**EXERCISE PROMPT**
From the data below, set down exactly the lines between the one holding "uint256 constant InvalidContractOrder_error_selector" and the one holding "uint256 constant InvalidContractOrder_error_orderHash_ptr", inclusive, and no others.

Saved entries:
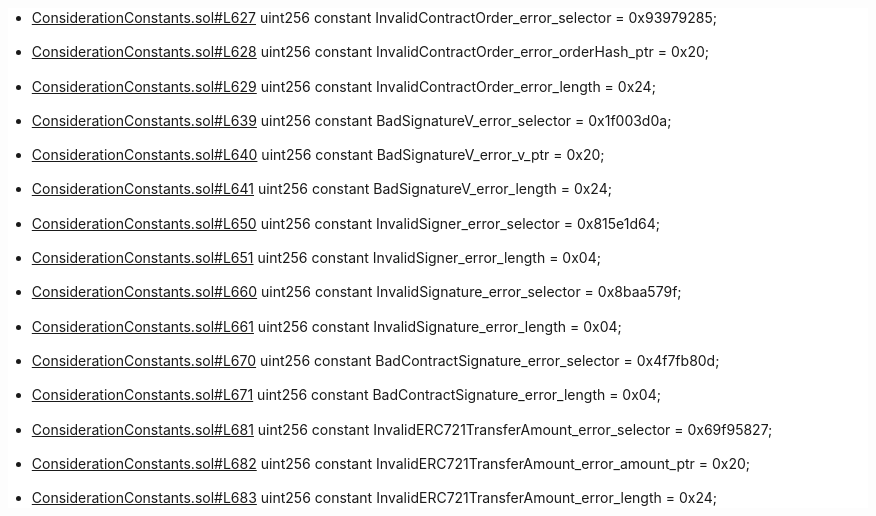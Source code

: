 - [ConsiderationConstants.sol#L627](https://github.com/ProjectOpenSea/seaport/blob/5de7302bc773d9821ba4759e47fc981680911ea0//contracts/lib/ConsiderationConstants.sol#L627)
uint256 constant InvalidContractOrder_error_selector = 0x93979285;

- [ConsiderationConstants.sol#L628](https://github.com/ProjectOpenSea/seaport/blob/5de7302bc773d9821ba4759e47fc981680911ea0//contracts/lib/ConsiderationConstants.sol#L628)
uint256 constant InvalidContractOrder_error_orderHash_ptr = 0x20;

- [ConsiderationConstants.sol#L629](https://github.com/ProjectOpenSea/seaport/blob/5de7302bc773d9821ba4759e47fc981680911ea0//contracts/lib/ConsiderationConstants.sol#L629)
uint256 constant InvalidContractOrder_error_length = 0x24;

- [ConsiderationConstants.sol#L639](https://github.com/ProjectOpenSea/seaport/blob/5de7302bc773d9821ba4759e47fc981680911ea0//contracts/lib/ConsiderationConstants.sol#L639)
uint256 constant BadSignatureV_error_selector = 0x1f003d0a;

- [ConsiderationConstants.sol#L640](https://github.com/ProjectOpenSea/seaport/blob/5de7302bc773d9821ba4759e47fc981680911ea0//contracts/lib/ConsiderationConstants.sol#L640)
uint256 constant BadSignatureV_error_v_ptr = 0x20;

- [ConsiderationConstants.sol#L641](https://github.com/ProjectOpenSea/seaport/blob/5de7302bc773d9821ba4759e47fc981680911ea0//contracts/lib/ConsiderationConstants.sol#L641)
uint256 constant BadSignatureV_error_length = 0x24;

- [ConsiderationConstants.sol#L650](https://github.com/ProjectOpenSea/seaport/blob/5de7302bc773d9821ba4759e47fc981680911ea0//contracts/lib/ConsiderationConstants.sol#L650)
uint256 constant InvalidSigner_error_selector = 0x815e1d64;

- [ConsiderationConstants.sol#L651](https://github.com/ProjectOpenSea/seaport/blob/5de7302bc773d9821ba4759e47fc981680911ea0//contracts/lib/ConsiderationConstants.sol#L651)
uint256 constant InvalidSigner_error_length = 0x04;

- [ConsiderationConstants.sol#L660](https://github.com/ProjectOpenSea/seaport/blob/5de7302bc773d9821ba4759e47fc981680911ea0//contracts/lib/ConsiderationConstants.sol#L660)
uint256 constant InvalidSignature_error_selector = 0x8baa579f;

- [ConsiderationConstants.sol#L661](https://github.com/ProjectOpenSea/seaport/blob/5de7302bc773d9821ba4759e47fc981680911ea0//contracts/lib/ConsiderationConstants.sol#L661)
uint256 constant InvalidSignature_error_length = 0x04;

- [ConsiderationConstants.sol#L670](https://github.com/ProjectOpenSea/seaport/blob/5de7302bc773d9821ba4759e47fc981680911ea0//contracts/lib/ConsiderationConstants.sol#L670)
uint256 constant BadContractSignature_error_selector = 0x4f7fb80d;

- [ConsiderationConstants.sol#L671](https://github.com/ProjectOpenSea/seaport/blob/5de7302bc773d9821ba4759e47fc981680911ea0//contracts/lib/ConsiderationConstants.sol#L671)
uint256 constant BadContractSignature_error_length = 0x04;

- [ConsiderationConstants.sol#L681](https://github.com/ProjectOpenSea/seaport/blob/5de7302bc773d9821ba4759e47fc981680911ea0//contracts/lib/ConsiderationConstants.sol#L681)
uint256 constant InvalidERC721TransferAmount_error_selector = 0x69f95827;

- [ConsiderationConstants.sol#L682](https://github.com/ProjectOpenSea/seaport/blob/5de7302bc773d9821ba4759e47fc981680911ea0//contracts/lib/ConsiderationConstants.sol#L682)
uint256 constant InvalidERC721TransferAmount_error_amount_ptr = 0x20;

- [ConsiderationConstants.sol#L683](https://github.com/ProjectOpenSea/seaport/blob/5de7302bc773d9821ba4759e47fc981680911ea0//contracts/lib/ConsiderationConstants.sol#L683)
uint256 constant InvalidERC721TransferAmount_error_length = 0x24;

**RESULT OF THE TASK**
uint256 constant InvalidContractOrder_error_selector = 0x93979285;

- [ConsiderationConstants.sol#L628](https://github.com/ProjectOpenSea/seaport/blob/5de7302bc773d9821ba4759e47fc981680911ea0//contracts/lib/ConsiderationConstants.sol#L628)
uint256 constant InvalidContractOrder_error_orderHash_ptr = 0x20;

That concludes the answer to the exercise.